Where the records below reach the line containing "on site, no.", start transcribing, and end with the line containing "to give them.", exactly and with nothing else added.

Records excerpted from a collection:
= = = = =
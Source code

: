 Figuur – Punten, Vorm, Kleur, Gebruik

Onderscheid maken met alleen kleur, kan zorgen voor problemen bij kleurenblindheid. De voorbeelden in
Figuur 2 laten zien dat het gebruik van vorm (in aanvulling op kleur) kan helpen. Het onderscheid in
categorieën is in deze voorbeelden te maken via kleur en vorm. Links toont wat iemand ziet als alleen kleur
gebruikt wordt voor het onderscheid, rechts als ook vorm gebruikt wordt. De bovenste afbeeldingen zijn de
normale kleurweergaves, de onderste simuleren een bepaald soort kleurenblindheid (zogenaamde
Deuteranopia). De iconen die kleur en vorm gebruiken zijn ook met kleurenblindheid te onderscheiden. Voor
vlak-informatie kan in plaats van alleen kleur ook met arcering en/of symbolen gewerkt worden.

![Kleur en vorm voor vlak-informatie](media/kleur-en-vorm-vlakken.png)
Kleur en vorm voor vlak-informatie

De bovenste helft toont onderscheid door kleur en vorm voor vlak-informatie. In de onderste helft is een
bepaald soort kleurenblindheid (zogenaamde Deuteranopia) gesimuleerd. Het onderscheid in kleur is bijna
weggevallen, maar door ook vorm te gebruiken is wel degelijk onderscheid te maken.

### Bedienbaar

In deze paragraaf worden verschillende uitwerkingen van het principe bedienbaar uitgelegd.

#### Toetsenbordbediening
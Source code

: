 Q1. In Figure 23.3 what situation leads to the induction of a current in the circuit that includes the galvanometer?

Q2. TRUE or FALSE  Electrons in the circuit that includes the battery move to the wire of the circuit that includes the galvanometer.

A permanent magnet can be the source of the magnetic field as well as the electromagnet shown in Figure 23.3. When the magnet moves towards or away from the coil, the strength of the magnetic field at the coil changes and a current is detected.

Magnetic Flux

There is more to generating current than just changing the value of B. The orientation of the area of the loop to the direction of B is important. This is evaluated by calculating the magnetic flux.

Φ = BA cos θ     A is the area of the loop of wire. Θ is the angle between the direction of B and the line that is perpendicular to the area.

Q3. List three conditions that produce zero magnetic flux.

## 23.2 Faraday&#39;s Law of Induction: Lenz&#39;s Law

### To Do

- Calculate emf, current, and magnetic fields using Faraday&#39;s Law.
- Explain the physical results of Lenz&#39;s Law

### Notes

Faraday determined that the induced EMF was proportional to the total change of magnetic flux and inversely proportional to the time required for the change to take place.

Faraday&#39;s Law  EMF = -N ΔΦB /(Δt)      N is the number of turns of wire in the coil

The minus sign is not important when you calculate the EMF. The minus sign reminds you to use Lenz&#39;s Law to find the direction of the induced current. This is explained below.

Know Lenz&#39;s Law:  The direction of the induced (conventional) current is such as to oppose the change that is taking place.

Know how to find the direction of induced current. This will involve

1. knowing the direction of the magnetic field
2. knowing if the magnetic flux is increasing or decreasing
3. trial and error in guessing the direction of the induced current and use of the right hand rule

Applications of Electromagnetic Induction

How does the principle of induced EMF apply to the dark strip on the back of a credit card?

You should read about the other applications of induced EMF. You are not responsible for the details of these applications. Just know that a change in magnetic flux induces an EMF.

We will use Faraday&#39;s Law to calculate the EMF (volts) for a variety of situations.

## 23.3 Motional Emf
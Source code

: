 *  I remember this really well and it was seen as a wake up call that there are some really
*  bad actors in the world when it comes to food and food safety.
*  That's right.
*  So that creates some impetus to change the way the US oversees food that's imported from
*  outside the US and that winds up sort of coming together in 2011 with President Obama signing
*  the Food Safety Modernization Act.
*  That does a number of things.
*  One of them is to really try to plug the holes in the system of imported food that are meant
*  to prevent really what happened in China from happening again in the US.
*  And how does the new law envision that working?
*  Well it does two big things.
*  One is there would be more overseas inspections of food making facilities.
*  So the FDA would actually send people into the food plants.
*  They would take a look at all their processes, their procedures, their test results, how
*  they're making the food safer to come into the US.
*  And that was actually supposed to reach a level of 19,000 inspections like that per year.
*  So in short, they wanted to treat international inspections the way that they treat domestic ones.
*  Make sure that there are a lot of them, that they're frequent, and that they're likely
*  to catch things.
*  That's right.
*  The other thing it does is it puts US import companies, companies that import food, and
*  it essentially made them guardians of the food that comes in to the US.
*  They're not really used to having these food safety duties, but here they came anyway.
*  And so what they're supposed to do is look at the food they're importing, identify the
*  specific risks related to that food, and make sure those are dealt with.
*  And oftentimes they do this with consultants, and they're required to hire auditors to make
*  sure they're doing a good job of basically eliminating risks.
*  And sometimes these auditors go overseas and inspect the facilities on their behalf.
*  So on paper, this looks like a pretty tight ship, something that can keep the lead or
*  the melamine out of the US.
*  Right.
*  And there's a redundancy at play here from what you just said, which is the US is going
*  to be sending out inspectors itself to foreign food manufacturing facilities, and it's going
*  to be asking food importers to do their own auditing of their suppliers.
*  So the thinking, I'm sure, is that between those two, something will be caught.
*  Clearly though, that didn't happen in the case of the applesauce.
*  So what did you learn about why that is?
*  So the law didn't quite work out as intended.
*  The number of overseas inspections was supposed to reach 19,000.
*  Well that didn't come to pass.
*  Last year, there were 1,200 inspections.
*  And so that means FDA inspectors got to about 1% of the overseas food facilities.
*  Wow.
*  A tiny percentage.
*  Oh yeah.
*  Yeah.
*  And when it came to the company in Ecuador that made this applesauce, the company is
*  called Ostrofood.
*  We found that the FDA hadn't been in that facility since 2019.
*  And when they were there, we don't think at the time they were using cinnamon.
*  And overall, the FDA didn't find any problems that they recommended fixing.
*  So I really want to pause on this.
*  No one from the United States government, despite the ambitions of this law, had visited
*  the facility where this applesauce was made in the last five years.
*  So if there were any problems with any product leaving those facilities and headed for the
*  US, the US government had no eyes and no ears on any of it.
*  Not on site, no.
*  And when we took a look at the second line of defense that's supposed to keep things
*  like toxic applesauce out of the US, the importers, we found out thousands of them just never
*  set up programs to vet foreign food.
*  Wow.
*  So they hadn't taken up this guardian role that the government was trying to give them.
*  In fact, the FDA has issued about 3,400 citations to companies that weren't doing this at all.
= = = = =
Response to the task =
*  Not on site, no.
*  And when we took a look at the second line of defense that's supposed to keep things
*  like toxic applesauce out of the US, the importers, we found out thousands of them just never
*  set up programs to vet foreign food.
*  Wow.
*  So they hadn't taken up this guardian role that the government was trying to give them.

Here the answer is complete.